名張毒ぶどう酒事件というのをご存知でしょうか。1961年3月28日、三重県名張市葛尾の公民館で開かれた住民の懇親会で、農薬入りぶどう酒を飲んだ女性5人が死亡、12人が重軽傷を負ったという事件です。

犯人として、当時35歳の奥西死刑囚が逮捕されました。最高裁(72年)で死刑が確定したのですが、現在、奥西死刑囚の第7次再審請求をして最高裁は、審理を名古屋高裁に差し戻したところです。

奥西死刑囚が無実の冤罪なのかどうかは司法の判断を見守りたいのですが、この事件で気になるのは、やはり、ぶどう酒(ワインです)に毒が盛られたとされているところです。

盛られたとされるのはニッカリンTという農薬です。奥西死刑囚が犯人とされたのは、彼が別の人の家からそのぶどう酒を運んできて、彼以外にそのぶどう酒に毒を入れる時間があった者はいないからだそうです。

問題はこのニッカリンTです。毒物と分かるように赤く着色してあるそうです。また奥西死刑囚の家から見つかったニッカリンTも赤いものだったそうです。

そしてこれを盛ったとされるワインが白ワインだったのです。奥西死刑囚は会合に集まった人に白ワインであることを見せ、それを確認した方もいるそうです。

このニッカリンTを混ぜても白ワインの色は濁らないのでしょうか?ここがこの事件の疑問点です。
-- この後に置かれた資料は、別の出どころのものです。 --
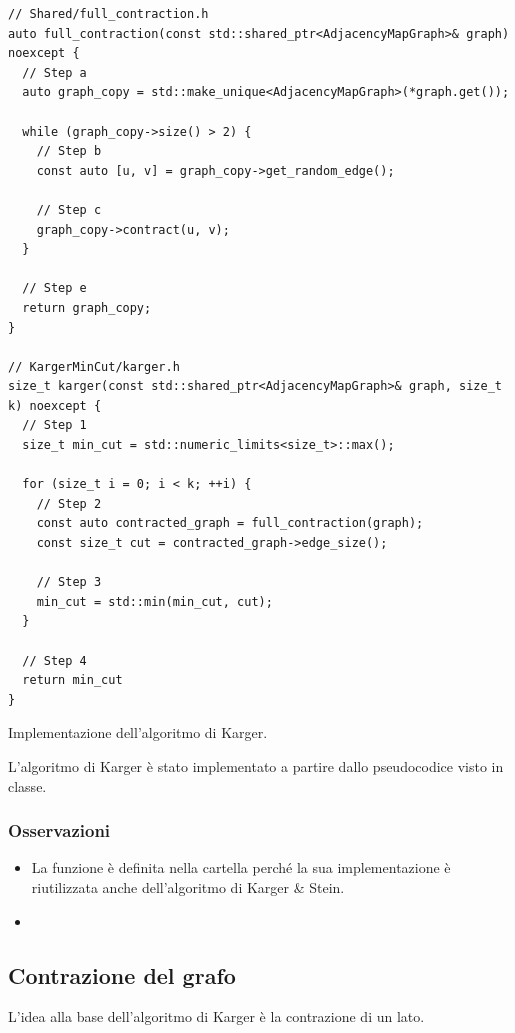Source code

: \begin{listing}[!ht]
\begin{verbatim}
// Shared/full_contraction.h
auto full_contraction(const std::shared_ptr<AdjacencyMapGraph>& graph) noexcept {
  // Step a
  auto graph_copy = std::make_unique<AdjacencyMapGraph>(*graph.get());

  while (graph_copy->size() > 2) {
    // Step b
    const auto [u, v] = graph_copy->get_random_edge();
    
    // Step c
    graph_copy->contract(u, v);
  }
  
  // Step e
  return graph_copy;
}

// KargerMinCut/karger.h
size_t karger(const std::shared_ptr<AdjacencyMapGraph>& graph, size_t k) noexcept {
  // Step 1
  size_t min_cut = std::numeric_limits<size_t>::max();
  
  for (size_t i = 0; i < k; ++i) {
    // Step 2
    const auto contracted_graph = full_contraction(graph);
    const size_t cut = contracted_graph->edge_size();
    
    // Step 3
    min_cut = std::min(min_cut, cut);
  }
  
  // Step 4
  return min_cut
}
\end{verbatim}
\caption{Implementazione dell'algoritmo di Karger.}
\label{listing:karger}
\end{listing}

\noindent L'algoritmo di Karger è stato implementato a partire dallo pseudocodice visto in classe. \\

\subsubsection{Osservazioni}

\begin{itemize}
    \item La funzione  è definita nella cartella  perché la sua implementazione è riutilizzata anche dell'algoritmo di Karger \& Stein.
    \item 
\end{itemize}

\subsection{Contrazione del grafo}
\label{sub:karger-contraction}

L'idea alla base dell'algoritmo di Karger è la contrazione di un lato.


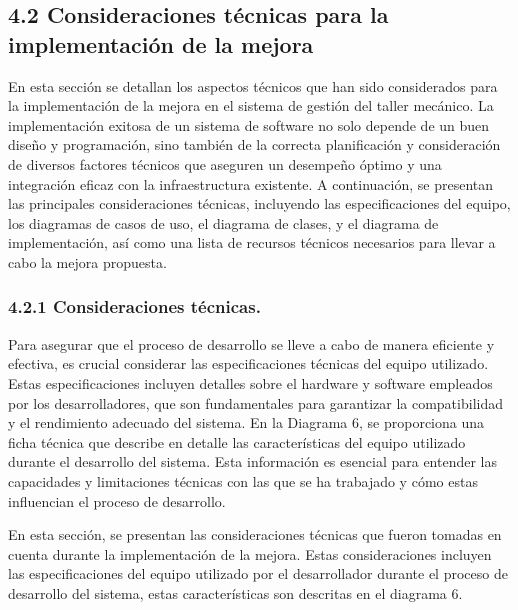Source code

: \subsection{4.2 Consideraciones técnicas para la implementación de la mejora}
En esta sección se detallan los aspectos técnicos que han sido considerados para la implementación de la mejora en el sistema de gestión del taller mecánico. La implementación exitosa de un sistema de software no solo depende de un buen diseño y programación, sino también de la correcta planificación y consideración de diversos factores técnicos que aseguren un desempeño óptimo y una integración eficaz con la infraestructura existente. A continuación, se presentan las principales consideraciones técnicas, incluyendo las especificaciones del equipo, los diagramas de casos de uso, el diagrama de clases, y el diagrama de implementación, así como una lista de recursos técnicos necesarios para llevar a cabo la mejora propuesta.


\subsubsection*{4.2.1 Consideraciones técnicas.}
Para asegurar que el proceso de desarrollo se lleve a cabo de manera eficiente y efectiva, es crucial considerar las especificaciones técnicas del equipo utilizado. Estas especificaciones incluyen detalles sobre el hardware y software empleados por los desarrolladores, que son fundamentales para garantizar la compatibilidad y el rendimiento adecuado del sistema. En la Diagrama 6, se proporciona una ficha técnica que describe en detalle las características del equipo utilizado durante el desarrollo del sistema. Esta información es esencial para entender las capacidades y limitaciones técnicas con las que se ha trabajado y cómo estas influencian el proceso de desarrollo.

En esta sección, se presentan las consideraciones técnicas que fueron tomadas en cuenta durante la implementación de la mejora. Estas consideraciones incluyen las especificaciones del equipo utilizado por el desarrollador durante el proceso de desarrollo del sistema, estas características son descritas en el diagrama 6.

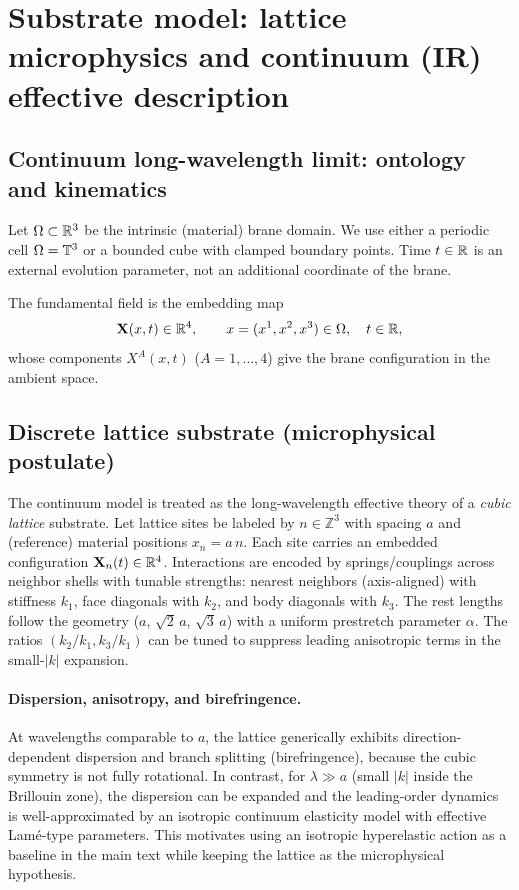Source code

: \section{Substrate model: lattice microphysics and continuum (IR) effective description}
\label{sec:continuum-model}

\subsection{Continuum long-wavelength limit: ontology and kinematics}

Let $\Omega\subset\R^3$ be the intrinsic (material) brane domain.
We use either a periodic cell $\Omega=\T^3$ or a bounded cube with clamped boundary points.
Time $t\in\R$ is an external evolution parameter, not an additional coordinate of the brane.

The fundamental field is the embedding map
\begin{equation}
  \vecX(x,t)\in\R^4,
  \qquad x=(x^1,x^2,x^3)\in\Omega,\quad t\in\R,
  \label{eq:fundamental-field}
\end{equation}
whose components $X^A(x,t)$ ($A=1,\dots,4$) give the brane configuration in the ambient space.

\subsection{Discrete lattice substrate (microphysical postulate)}
\label{subsec:lattice-substrate}

The continuum model is treated as the long-wavelength effective theory of a \emph{cubic lattice} substrate.
Let lattice sites be labeled by $n\in\mathbb{Z}^3$ with spacing $a$ and (reference) material positions
$x_n=a\,n$.
Each site carries an embedded configuration $\vecX_n(t)\in\R^4$.
Interactions are encoded by springs/couplings across neighbor shells with tunable strengths:
nearest neighbors (axis-aligned) with stiffness $k_1$, face diagonals with $k_2$, and body diagonals with $k_3$.
The rest lengths follow the geometry ($a$, $\sqrt{2}\,a$, $\sqrt{3}\,a$) with a uniform prestretch parameter $\alpha$.
The ratios $(k_2/k_1,k_3/k_1)$ can be tuned to suppress leading anisotropic terms in the small-$|k|$ expansion.

\paragraph{Dispersion, anisotropy, and birefringence.}
At wavelengths comparable to $a$, the lattice generically exhibits direction-dependent dispersion and branch
splitting (birefringence), because the cubic symmetry is not fully rotational.
In contrast, for $\lambda\gg a$ (small $|k|$ inside the Brillouin zone), the dispersion can be expanded and the
leading-order dynamics is well-approximated by an isotropic continuum elasticity model with effective Lam\'e-type
parameters.
This motivates using an isotropic hyperelastic action as a baseline in the main text while keeping the lattice
as the microphysical hypothesis.

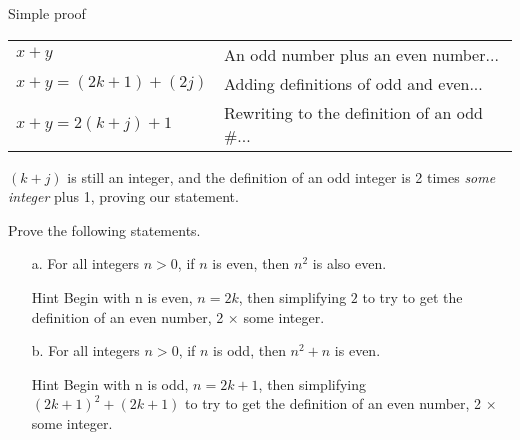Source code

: \begin{intro}{Simple proof}
            \begin{center}
                \begin{tabular}{l l}
                    $x + y$         &       An odd number plus an even number...
                    \\
                    $x + y = (2k+1) + (2j) $    &   Adding definitions of odd and even...
                    \\
                    $x + y = 2(k + j) + 1 $     &   Rewriting to the definition of an odd \#...
                \end{tabular}
            \end{center}

            $(k+j)$ is still an integer, and the definition of an odd integer
            is 2 times \textit{some integer} plus 1, proving our statement.

        \end{intro}

        \begin{questionNOGRADE}{\thequestion}
            Prove the following statements.

            \begin{enumerate}
                \item[a.] For all integers $n > 0$, if $n$ is even, then $n^{2}$ is also even.

                    \begin{hint}{Hint}
                        Begin with n is even, $n = 2k$, then simplifying
                        $2$ to try to get the definition
                        of an even number, 2 $\times$ some integer.
                    \end{hint}

                \item[b.] For all integers $n > 0$, if $n$ is odd, then $n^{2} + n$ is even.

                    \begin{hint}{Hint}
                        Begin with n is odd, $n = 2k+1$, then simplifying
                        $(2k+1)^{2} + (2k+1)$ to try to get the definition
                        of an even number, 2 $\times$ some integer.
                    \end{hint}


            \end{enumerate}
        \end{questionNOGRADE}




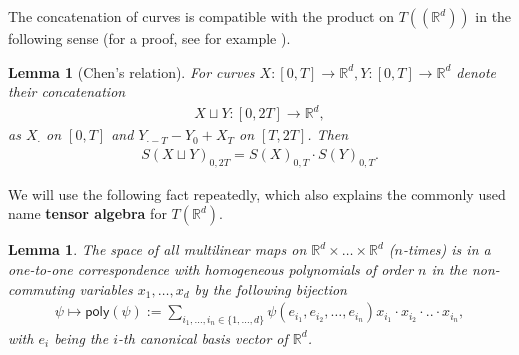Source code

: \documentclass{scrartcl}
\theoremstyle{plain}
\newtheorem{lemma}[theorem]{Lemma}
\theoremstyle{definition}
\newcommand{\R}{\mathbb{R}}
\newcommand{\1}[1]{1_{\{#1\}}}
\newcommand{\ds}{d} %
\newcommand{\TC}{T((\R^\ds))} %
\newcommand{\TS}{T(\R^\ds)} %
\begin{document}
The concatenation of curves is compatible with the product on $\TC$ in the following sense
(for a proof, see for example \cite[Theorem 7.11]{bib:FV2010}).
\begin{lemma}[Chen's relation]
  \label{lem:chen}
  For curves $X: [0,T] \to \R^\ds, Y: [0,T] \to \R^\ds$ denote
  their concatenation
  \begin{align*}
    X \sqcup Y: [0,2T] \to \R^\ds,
  \end{align*}
  as $X_\cdot$ on $[0,T]$ and $Y_{\cdot-T} - Y_0 + X_T$ on $[T,2T]$.
  Then
  \begin{align*}
    S(X \sqcup Y)_{0,2T} = S(X)_{0,T} \cdot S(Y)_{0,T}.
  \end{align*}
\end{lemma}


%


We will use the following fact repeatedly,
which also explains the commonly used name \textbf{tensor algebra} for $\TS$.
\newcommand{\bijection}{\mathsf{poly}}
\begin{lemma}
  \label{lem:oneToOne}
  The space of all multilinear maps on $\R^{\ds} \times \dots \times \R^{\ds}$ ($n$-times)
  is in a one-to-one correspondence with homogeneous polynomials of order $n$ in the non-commuting variables $x_1,\dots,x_\ds$
  by the following bijection
  \begin{align*}
    \psi \mapsto \bijection(\psi) := \sum_{i_1, \dots, i_n \in \{1,\dots,\ds\}} \psi(e_{i_1}, e_{i_2}, \dots, e_{i_n}) x_{i_1} \cdot x_{i_2} \cdot .. \cdot x_{i_n},
  \end{align*}
  with $e_i$ being the $i$-th canonical basis vector of $\R^\ds$.
\end{lemma}
\end{document}
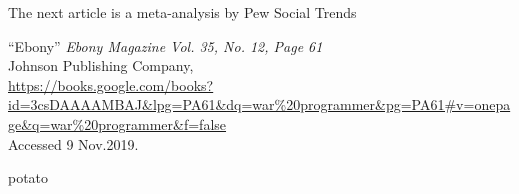 \documentclass[a4paper,12pt]{article}
\begin{document}
The next article\cite{pew} is a meta-analysis %
by Pew Social Trends


\newpage
\singlespacing

\begin{thebibliography}{9}

``Ebony'' \textit{Ebony Magazine Vol. 35, No. 12, Page 61}\\
Johnson Publishing Company, \\
\url{https://books.google.com/books?id=3csDAAAAMBAJ&lpg=PA61&dq=war%20programmer&pg=PA61#v=onepage&q=war%20programmer&f=false}  \\
Accessed 9 Nov.2019.

potato

\end{thebibliography}

\newpage

\end{document}
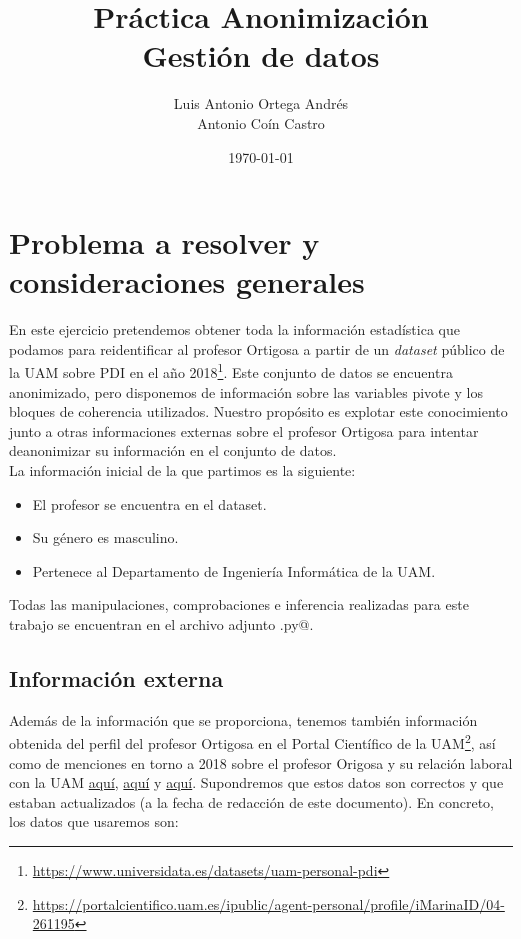 \documentclass[11pt]{article}
\author{Luis Antonio Ortega Andrés\\Antonio Coín Castro}
\date{\today}
\title{Práctica Anonimización\\\medskip
\large Gestión de datos}
\begin{document}
\maketitle

\section{Problema a resolver y consideraciones generales}

En este ejercicio pretendemos obtener toda la información estadística que podamos para reidentificar al profesor Ortigosa a partir de un \textit{dataset} público de la UAM sobre PDI en el año 2018\footnote{\href{https://www.universidata.es/datasets/uam-personal-pdi}{https://www.universidata.es/datasets/uam-personal-pdi}}. Este conjunto de datos se encuentra anonimizado, pero disponemos de información sobre las variables pivote y los bloques de coherencia utilizados. Nuestro propósito es explotar este conocimiento junto a otras informaciones externas sobre el profesor Ortigosa para intentar deanonimizar su información en el conjunto de datos.\\

La información inicial de la que partimos es la siguiente:

\begin{itemize}
  \item El profesor se encuentra en el dataset.
  \item Su género es masculino.
  \item Pertenece al Departamento de Ingeniería Informática de la UAM.
\end{itemize}

Todas las manipulaciones, comprobaciones e inferencia realizadas para este trabajo se encuentran en el archivo adjunto \verb@anon.py@.

\subsection{Información externa}

Además de la información que se proporciona, tenemos también información obtenida del perfil del profesor Ortigosa en el Portal Científico de la UAM\footnote{\href{https://portalcientifico.uam.es/ipublic/agent-personal/profile/iMarinaID/04-261195}{https://portalcientifico.uam.es/ipublic/agent-personal/profile/iMarinaID/04-261195}}, así como de menciones en torno a 2018 sobre el profesor Origosa y su relación laboral con la UAM \href{https://atip.es/wp-content/uploads/2018/06/Programa-EAI_2018-2019.pdf}{aquí}, \href{https://www.icfs-uam.es/miembros/}{aquí} y \href{https://www.madridnetwork.org/eventosmn/seminarioi4/}{aquí}. Supondremos que estos datos son correctos y que estaban actualizados (a la fecha de redacción de este documento). En concreto, los datos que usaremos son:
\end{document}

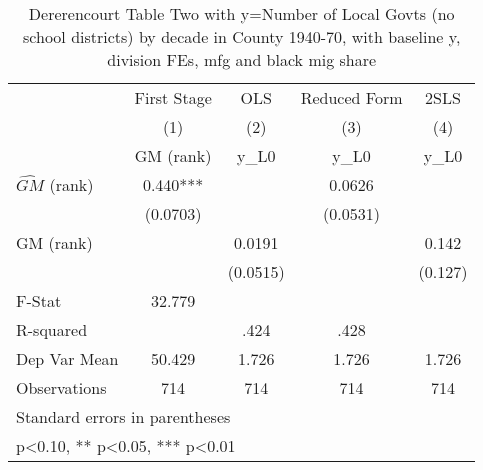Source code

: \begin{table}[htbp]\centering
\def\sym#1{\ifmmode^{#1}\else\(^{#1}\)\fi}
\caption{Dererencourt Table Two with y=Number of Local Govts (no school districts) by decade in County 1940-70, with baseline y, division FEs, mfg and black mig share}
\begin{tabular}{l*{4}{c}}
\toprule
                    & First Stage   &         OLS   &Reduced Form   &        2SLS   \\
                    &\multicolumn{1}{c}{(1)}&\multicolumn{1}{c}{(2)}&\multicolumn{1}{c}{(3)}&\multicolumn{1}{c}{(4)}\\
                    &\multicolumn{1}{c}{GM  (rank)}&\multicolumn{1}{c}{y\_L0}&\multicolumn{1}{c}{y\_L0}&\multicolumn{1}{c}{y\_L0}\\
\midrule
$\hat{GM}$ (rank)   &       0.440***&               &      0.0626   &               \\
                    &    (0.0703)   &               &    (0.0531)   &               \\
\addlinespace
GM  (rank)          &               &      0.0191   &               &       0.142   \\
                    &               &    (0.0515)   &               &     (0.127)   \\
\midrule
F-Stat              &      32.779   &               &               &               \\
R-squared           &               &        .424   &        .428   &               \\
Dep Var Mean        &      50.429   &       1.726   &       1.726   &       1.726   \\
Observations        &         714   &         714   &         714   &         714   \\
\bottomrule
\multicolumn{5}{l}{\footnotesize Standard errors in parentheses}\\
\multicolumn{5}{l}{\footnotesize * p<0.10, ** p<0.05, *** p<0.01}\\
\end{tabular}
\end{table}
用意周到に計算して毒を盛るなら、赤ワインのほうがよさそうです。しかも、そもそもこの白ワインを買ったのは奥西死刑囚ではなく、彼は当日ただ運んだだけのようです。

このニッカリンTと言う農薬はだいぶ前に製造が中止されたようですが、今回最高裁が審理の差し戻しを命じたのも、どうやらこのニッカリンT(赤)が犯行に使われた毒物ではないという可能性が強まったからです。

なぜ警察・検察は事件当時ただちにニッカリンTを白ワインに入れて検証してみなかったのでしょう?異様な色とか濁りとかがつくならばいくらなんでも誰かが気づいたのではないでしょうか。おそらくそういう再現検証をしないままでここまで来たのでしょう。

もう一つ気になるのは、このワインを買ったのはそもそも奥西死刑囚ではないところです。買ってきたのは別の方です。またそれを振舞うことに決めたのも別の方です。つまり今風にいえば、料理や酒をふるまうホストは別の人だったということです。本当は、その方がいわゆるホストテイスティングをして、彼が安全だと確かめてから皆に振舞うという形にすれば、まずホストが一番最初に異変に気づいたと思います。

ホストテイスティングはただの儀礼とか味見という意味だけのものではありません。大切なお呼びしたお客さんに不快な思いをさせてはいけない。極端な場合、死なすわけにはいかない、毒見の意味も含まれているのではないでしょうか。

そういう意味で、ホストテイスティングはただのめんどうくさい儀礼のように思われますが、重要な意味があったと思うのです。ホストがまず毒見をしてみるという習慣がもし当時あれば、このような事件にはならなかったのではないかと思われるところが残念なところです。

なんとも残念な事件ですが進展を見守りたいと思います。